-- Available data --

== Segment start ==

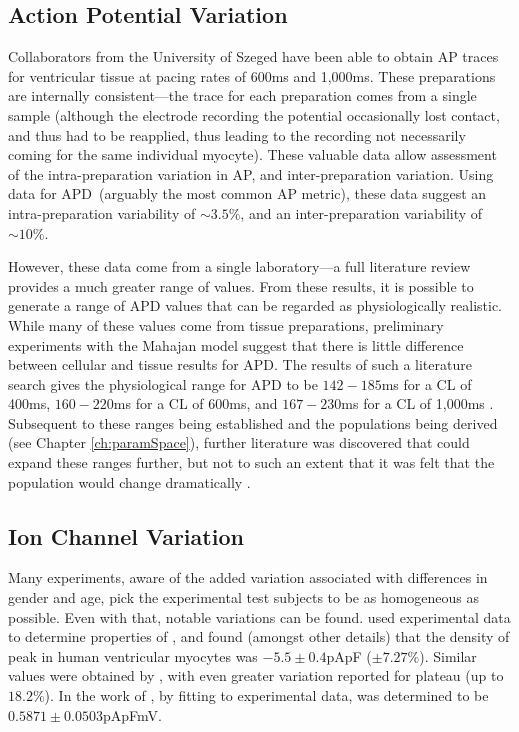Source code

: \documentclass[../thesis-main.tex]{subfiles}
\begin{document}
\subsection{Action Potential Variation}
\label{subsec:ap-variation}
Collaborators from the University of Szeged have been able to obtain AP traces for ventricular tissue at pacing rates of 600ms and 1,000ms. These preparations are internally consistent---the trace for each preparation comes from a single sample (although the electrode recording the potential occasionally lost contact, and thus had to be reapplied, thus leading to the recording not necessarily coming for the same individual myocyte). These valuable data allow assessment of the intra-preparation variation in AP, and inter-preparation variation. Using data for APD~(arguably the most common AP metric), these data suggest an intra-preparation variability of $\sim3.5\%$, and an inter-preparation variability of $\sim10\%$.

However, these data come from a single laboratory---a full literature review provides a much greater range of values. From these results, it is possible to generate a range of APD values that can be regarded as physiologically realistic. While many of these values come from tissue preparations, preliminary experiments with the Mahajan model suggest that there is little difference between cellular and tissue results for APD. The results of such a literature search gives the physiological range for APD to be $142-185$ms for a CL of 400ms, $160-220$ms for a CL of 600ms, and $167-230$ms for a CL of 1,000ms \citep{Biagetti2006, Szigligeti1996, Yan2001, Jung2011, Goldhaber2005, Wu2011, Wu2008, Wu2008a, Chen2006, Kirchhof2003, Eckardt1998, Zabel1997, Zabel1997a, Kurz1993, McIntosh2000}. Subsequent to these ranges being established and the populations being derived (see Chapter \ref{ch:paramSpace}), further literature was discovered that could expand these ranges further, but not to such an extent that it was felt that the population would change dramatically \citep{Wu2006}.

\subsection{Ion Channel Variation}
\label{subsec:ionChannel-variation}
Many experiments, aware of the added variation associated with differences in gender and age, pick the experimental test subjects to be as homogeneous as possible. Even with that, notable variations can be found. \citet{Fulop2004} used experimental data to determine properties of \ica{}, and found (amongst other details) that the density of peak \ica{} in human ventricular myocytes was $-5.5\pm0.4$pApF ($\pm7.27\%$). Similar values were obtained by \citet{Li1999}, with even greater variation reported for plateau \ica{} (up to $18.2\%$). In the work of \citet{Fink2008}, by fitting to experimental data, \gkix{} was determined to be $0.5871\pm0.0503$pApFmV.
\end{document}
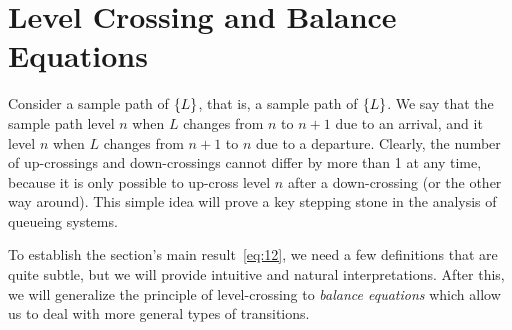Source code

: 


\section{Level Crossing and Balance Equations}
\label{sec:level-cross-balance}

Consider a sample path of $\{L\}$, that is, a sample path of $\{L\}$.
We say that the sample path  level $n$ when $L$ changes from $n$ to $n+1$ due to an arrival, and it  level $n$ when $L$ changes from $n+1$ to $n$ due to a departure.
Clearly, the number of up-crossings and down-crossings cannot differ by more than 1 at any time, because it is only possible to up-cross level $n$ after a down-crossing (or the other way around).
This simple idea will prove a key stepping stone in the analysis of queueing systems.

To establish the section's main result~\cref{eq:12}, we need a few definitions that are quite subtle, but we will provide intuitive and natural interpretations.
After this, we will generalize the principle of level-crossing to \emph{balance equations} which allow us to deal with more general types of transitions.

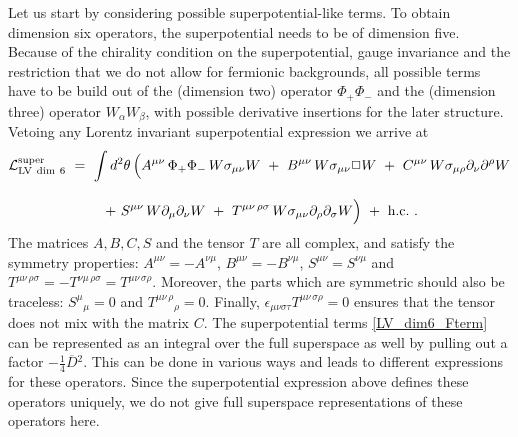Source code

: \documentclass[12pt]{revtex4}
\begin{document}
Let us start by considering possible superpotential-like terms. 
To obtain dimension six operators, the superpotential needs to be of
dimension five. Because of the chirality condition on the superpotential,
gauge invariance and the restriction that we do not allow for
fermionic backgrounds,  all possible terms have to be build out of the
(dimension two) operator $\Phi_+ \Phi_-$ and the (dimension three)
operator $W_\alpha W_\beta$, with possible derivative insertions for 
the later structure. Vetoing any Lorentz invariant superpotential
expression we arrive at 
\begin{gather} 
{\cal L}_{\rm{LV\ dim\ 6}}^{\rm{super}} ~=~ 
\int d^2 \theta \, \Big( 
A^{\mu\nu} \, \Phi_+ \Phi_-\, W \sigma_{\mu\nu} W ~+~ 
B^{\mu\nu} \, W \sigma_{\mu\nu} \Box W ~+~ 
C^{\mu\nu} \, W \sigma_{\mu\rho} \partial_\nu \partial^\rho W 
\nonumber \\[2ex]
~+~ 
S^{\mu\nu}\, W \partial_\mu \partial_\nu W ~+~ 
T^{\mu\nu\, \rho\sigma} \, 
W \sigma_{\mu\nu} \partial_\rho \partial_\sigma W 
\Big) ~+~ \text{h.c.}~. 
\label{LV_dim6_Fterm}
\end{gather}
The matrices $A, B, C, S$ and the tensor $T$ are all complex,
and satisfy the symmetry properties: $A^{\mu\nu} = -A^{\nu\mu}$, 
$B^{\mu\nu} = -B^{\nu\mu}$, 
$S^{\mu\nu} =S^{\nu\mu}$ and 
$T^{\mu\nu\, \rho\sigma} = -T^{\nu\mu\, \rho\sigma} = 
T^{\mu\nu\, \sigma\rho}$. Moreover, the parts which are symmetric
should also be traceless: $S^\mu{}_\mu=0$ and 
$T^{\mu\nu\, \rho}{}_\rho = 0$. Finally,  
$\epsilon_{\mu\nu\sigma\tau}T^{\mu\nu\, \sigma\rho} = 0$ ensures that
the tensor does not mix with the matrix $C$. 
The superpotential terms \eqref{LV_dim6_Fterm} can be represented 
as an integral over the full superspace as well by pulling out a
factor $-\frac 14 \overline{D}{}^2$. This can be done in various ways
and leads to different expressions for these
operators. Since the superpotential expression above defines these 
operators uniquely, we do not give full superspace representations of
these operators here. 
\end{document}
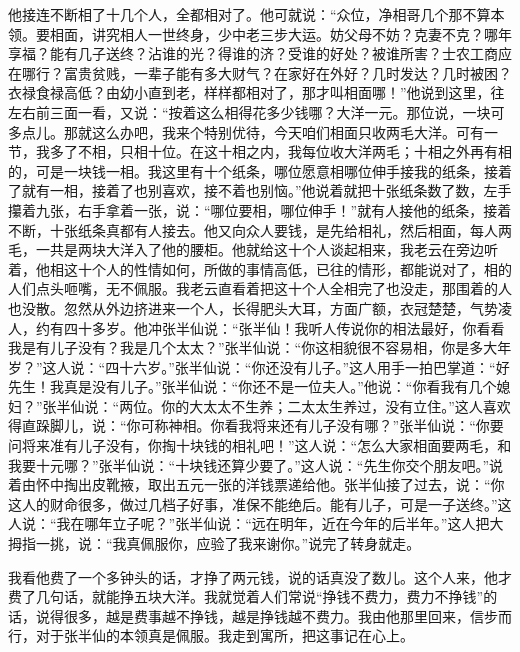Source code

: \documentclass[12pt,UTF8]{ctexbook}
\begin{document}
他接连不断相了十几个人，全都相对了。他可就说：“众位，净相哥几个那不算本领。要相面，讲究相人一世终身，少中老三步大运。妨父母不妨？克妻不克？哪年享福？能有几子送终？沾谁的光？得谁的济？受谁的好处？被谁所害？士农工商应在哪行？富贵贫贱，一辈子能有多大财气？在家好在外好？几时发达？几时被困？衣禄食禄高低？由幼小直到老，样样都相对了，那才叫相面哪！”他说到这里，往左右前三面一看，又说：“按着这么相得花多少钱哪？大洋一元。那位说，一块可多点儿。那就这么办吧，我来个特别优待，今天咱们相面只收两毛大洋。可有一节，我多了不相，只相十位。在这十相之内，我每位收大洋两毛；十相之外再有相的，可是一块钱一相。我这里有十个纸条，哪位愿意相哪位伸手接我的纸条，接着了就有一相，接着了也别喜欢，接不着也别恼。”他说着就把十张纸条数了数，左手攥着九张，右手拿着一张，说：“哪位要相，哪位伸手！”就有人接他的纸条，接着不断，十张纸条真都有人接去。他又向众人要钱，是先给相礼，然后相面，每人两毛，一共是两块大洋入了他的腰柜。他就给这十个人谈起相来，我老云在旁边听着，他相这十个人的性情如何，所做的事情高低，已往的情形，都能说对了，相的人们点头咂嘴，无不佩服。我老云直看着把这十个人全相完了也没走，那围着的人也没散。忽然从外边挤进来一个人，长得肥头大耳，方面广额，衣冠楚楚，气势凌人，约有四十多岁。他冲张半仙说：“张半仙！我听人传说你的相法最好，你看看我是有儿子没有？我是几个太太？”张半仙说：“你这相貌很不容易相，你是多大年岁？”这人说：“四十六岁。”张半仙说：“你还没有儿子。”这人用手一拍巴掌道：“好先生！我真是没有儿子。”张半仙说：“你还不是一位夫人。”他说：“你看我有几个媳妇？”张半仙说：“两位。你的大太太不生养；二太太生养过，没有立住。”这人喜欢得直跺脚儿，说：“你可称神相。你看我将来还有儿子没有哪？”张半仙说：“你要问将来准有儿子没有，你掏十块钱的相礼吧！”这人说：“怎么大家相面要两毛，和我要十元哪？”张半仙说：“十块钱还算少要了。”这人说：“先生你交个朋友吧。”说着由怀中掏出皮靴掖，取出五元一张的洋钱票递给他。张半仙接了过去，说：“你这人的财命很多，做过几档子好事，准保不能绝后。能有儿子，可是一子送终。”这人说：“我在哪年立子呢？”张半仙说：“远在明年，近在今年的后半年。”这人把大拇指一挑，说：“我真佩服你，应验了我来谢你。”说完了转身就走。

我看他费了一个多钟头的话，才挣了两元钱，说的话真没了数儿。这个人来，他才费了几句话，就能挣五块大洋。我就觉着人们常说“挣钱不费力，费力不挣钱”的话，说得很多，越是费事越不挣钱，越是挣钱越不费力。我由他那里回来，信步而行，对于张半仙的本领真是佩服。我走到寓所，把这事记在心上。
\end{document}
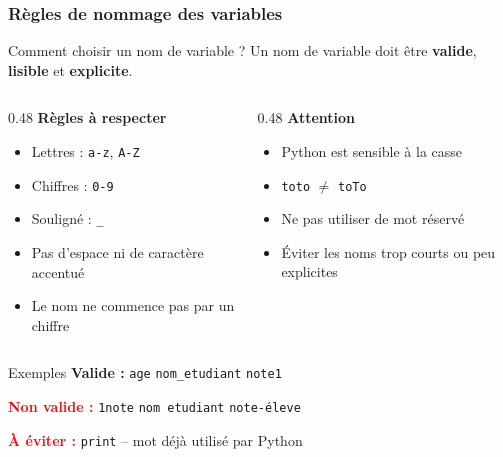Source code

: \documentclass[10pt]{beamer}
\begin{document}
\begin{frame}[containsverbatim]
	\frametitle{Règles de nommage des variables}
	\begin{block}{Comment choisir un nom de variable ?}
		Un nom de variable doit être \textbf{valide}, \textbf{lisible} et \textbf{explicite}.
	\end{block}
	\vspace{0.25cm}
	\begin{columns}[T]
		\begin{column}{0.48\textwidth}
			\textbf{Règles à respecter}
			
			\begin{itemize}
				\item Lettres : \texttt{a-z}, \texttt{A-Z}
				\item Chiffres : \texttt{0-9}
				\item Souligné : \texttt{\_}
				\item Pas d'espace ni de caractère accentué
				\item Le nom ne commence pas par un chiffre
			\end{itemize}
		\end{column}
		\begin{column}{0.48\textwidth}
			\textbf{Attention}
			
			\begin{itemize}
				\item Python est sensible à la casse
				\item \texttt{toto} $\neq$ \texttt{toTo}
				\item Ne pas utiliser de mot réservé
				\item Éviter les noms trop courts ou peu explicites
			\end{itemize}
		\end{column}
	\end{columns}
	
	\vspace{0.25cm}
	
\begin{exampleblock}{Exemples}
	\centering
	\textcolor{green!60!black}{\textbf{\checkmark Valide :}}
	\quad \texttt{age} \quad \texttt{nom\_etudiant} \quad \texttt{note1}
	
	
	\vspace{0.15cm}
	
	\textcolor{red}{\textbf{\texttimes Non valide :}}
	\quad \texttt{1note} \quad \texttt{nom etudiant} \quad \texttt{note-éleve}
	
	\vspace{0.15cm}
	
	\textcolor{red}{\textbf{\texttimes À éviter :}}
	\quad \texttt{print}
	\quad -- mot déjà utilisé par Python
	
	
\end{exampleblock}
\end{frame}
\end{document}
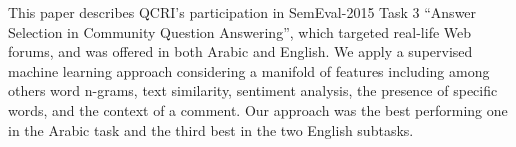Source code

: This paper describes QCRI's participation in SemEval-2015 Task 3 ``Answer Selection in Community Question Answering'', which targeted real-life Web forums, and was offered in both Arabic and English. We apply a supervised machine learning approach considering a manifold of features including among others word n-grams, text similarity, sentiment analysis, the presence of specific words, and the context of a comment. Our approach was the best performing one in the Arabic task and the third best in the two English subtasks.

== Segment end ==

-- About this exercise --
Your answer should be every line above that contains the word "documentclass".

-- Task result --
: \documentclass[../thesis-main.tex]{subfiles}
: \documentclass[12pt]{revtex4}
: \documentclass[12pt,UTF8]{ctexbook}
: \documentclass[10pt]{beamer}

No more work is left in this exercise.